Folha de S. Paulo


Autora usa ambiente para fazer apelo contra capitalismo

A Nature Conservancy, criada 63 anos atrás, é um gigante entre grupos ambientais. Com US$ 6 bilhões (R$ 15,13 bilhões) em ativos e 3.600 funcionários em 35 países, ela é renomada por estabelecer milhões de hectares de reservas para proteger áreas naturais contra os estragos do desenvolvimento.

Por isso, quando, nos anos 90, uma companhia petroleira doou à organização terras no Texas (EUA) que serviam de habitat a uma das espécies de aves mais ameaçadas dos Estados Unidos, o tetraz das pradarias Attwater, a notícia parecia boa para a espécie.

Imagine a decepção quando foi revelado que a Nature Conservancy reabastecia seus cofres ao permitir que uma companhia de petróleo e gás natural explorasse um poço nas terras que deveriam estar sendo preservadas.

"Para os conservacionistas tradicionais", escreve Naomi Klein em seu novo e provocante livro, "This Changes Everything", (isso muda tudo), "era mais ou menos como descobrir que a Anistia Internacional tivesse aberto uma ala própria na prisão de Guantánamo".
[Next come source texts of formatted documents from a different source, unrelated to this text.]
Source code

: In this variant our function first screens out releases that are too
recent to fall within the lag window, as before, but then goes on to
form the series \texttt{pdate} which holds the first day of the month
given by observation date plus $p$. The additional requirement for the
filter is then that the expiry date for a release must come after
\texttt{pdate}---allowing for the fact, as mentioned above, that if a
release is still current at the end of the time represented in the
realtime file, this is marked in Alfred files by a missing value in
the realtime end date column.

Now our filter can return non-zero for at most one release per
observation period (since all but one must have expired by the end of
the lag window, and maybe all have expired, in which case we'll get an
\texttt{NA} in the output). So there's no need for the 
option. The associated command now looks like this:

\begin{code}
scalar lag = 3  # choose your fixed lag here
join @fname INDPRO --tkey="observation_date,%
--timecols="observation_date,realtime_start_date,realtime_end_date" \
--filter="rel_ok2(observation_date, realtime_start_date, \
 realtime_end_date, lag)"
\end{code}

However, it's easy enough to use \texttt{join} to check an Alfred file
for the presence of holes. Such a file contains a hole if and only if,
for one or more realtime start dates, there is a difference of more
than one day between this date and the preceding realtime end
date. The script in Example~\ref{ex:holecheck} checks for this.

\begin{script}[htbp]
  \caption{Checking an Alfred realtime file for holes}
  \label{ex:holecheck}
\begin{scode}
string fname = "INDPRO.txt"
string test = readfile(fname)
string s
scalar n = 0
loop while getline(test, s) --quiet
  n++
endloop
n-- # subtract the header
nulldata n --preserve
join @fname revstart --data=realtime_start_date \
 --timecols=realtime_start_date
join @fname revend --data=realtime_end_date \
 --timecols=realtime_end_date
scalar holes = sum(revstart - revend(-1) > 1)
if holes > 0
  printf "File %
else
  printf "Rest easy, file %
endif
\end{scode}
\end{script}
O caso todo, de acordo com Klein, sublinha uma dolorosa verdade no combate à indústria dos combustíveis fósseis. "Boa parte do movimento se fundiu a eles", ela escreve, mencionando grupos ambientalistas que aceitaram doações e parcerias com o setor de combustíveis e incluíram executivos de empresas da área em seus conselhos.

As acusações abrangentes contra esses grupos são um dos motivos para que o livro provavelmente venha a conquistar mais atenção do que é comum em trabalhos sobre a mudança do clima.
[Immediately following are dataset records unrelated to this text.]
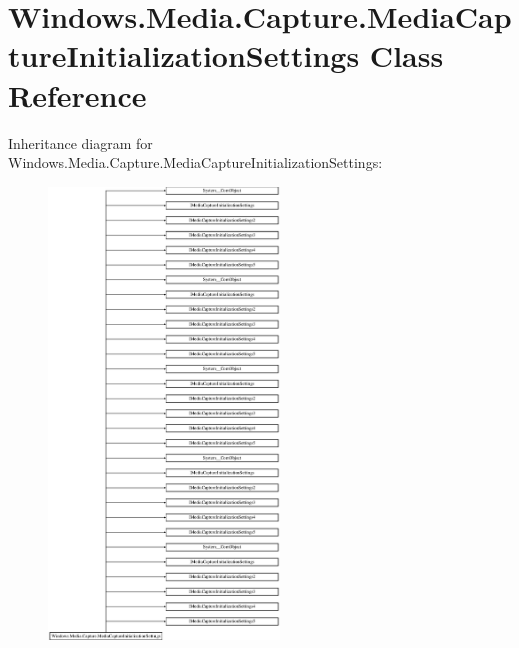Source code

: \hypertarget{class_windows_1_1_media_1_1_capture_1_1_media_capture_initialization_settings}{}\section{Windows.\+Media.\+Capture.\+Media\+Capture\+Initialization\+Settings Class Reference}
\label{class_windows_1_1_media_1_1_capture_1_1_media_capture_initialization_settings}
Inheritance diagram for Windows.\+Media.\+Capture.\+Media\+Capture\+Initialization\+Settings\+:\begin{figure}[H]
\begin{center}
\leavevmode
\includegraphics[height=12.000000cm]{class_windows_1_1_media_1_1_capture_1_1_media_capture_initialization_settings}
\end{center}
\end{figure}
Klein é uma das figuras mais influentes da esquerda e uma defensora renomada do combate ao aquecimento global. Ela faz parte do conselho da 350.org, uma organização ativista combativa cujo objetivo é restringir o uso de combustíveis fósseis. Vê-la atacando outras organizações ecológicas com tamanho vigor é como ver o Papa escrevendo uma encíclica contra os católicos.

HORA CERTA

Mas o alvo central do livro vai bem além dos elementos pró-negócios do movimento ambientalista. "This Changes Everything" é um apelo às armas contra o capitalismo do século 21. E o aquecimento global é um aliado.

A tese dela é a de que o movimento de combate ao aquecimento global caiu vítima de um "timing" muito inoportuno. Os cientistas chegaram a conclusões claras quanto aos perigos do aquecimento global nos anos 80, década na qual a fé no poder dos mercados irrestritos cresceu muito, e se tornou extremamente difícil defender argumentos em favor da ação coletiva, regulamentação de mercados e de um papel forte para o Estado.

Agora, escreve, a crise iminente do clima criou uma "oportunidade" para atacar a globalização, a privatização e outros aspectos de um modelo econômico que contrasta com um clima habitável.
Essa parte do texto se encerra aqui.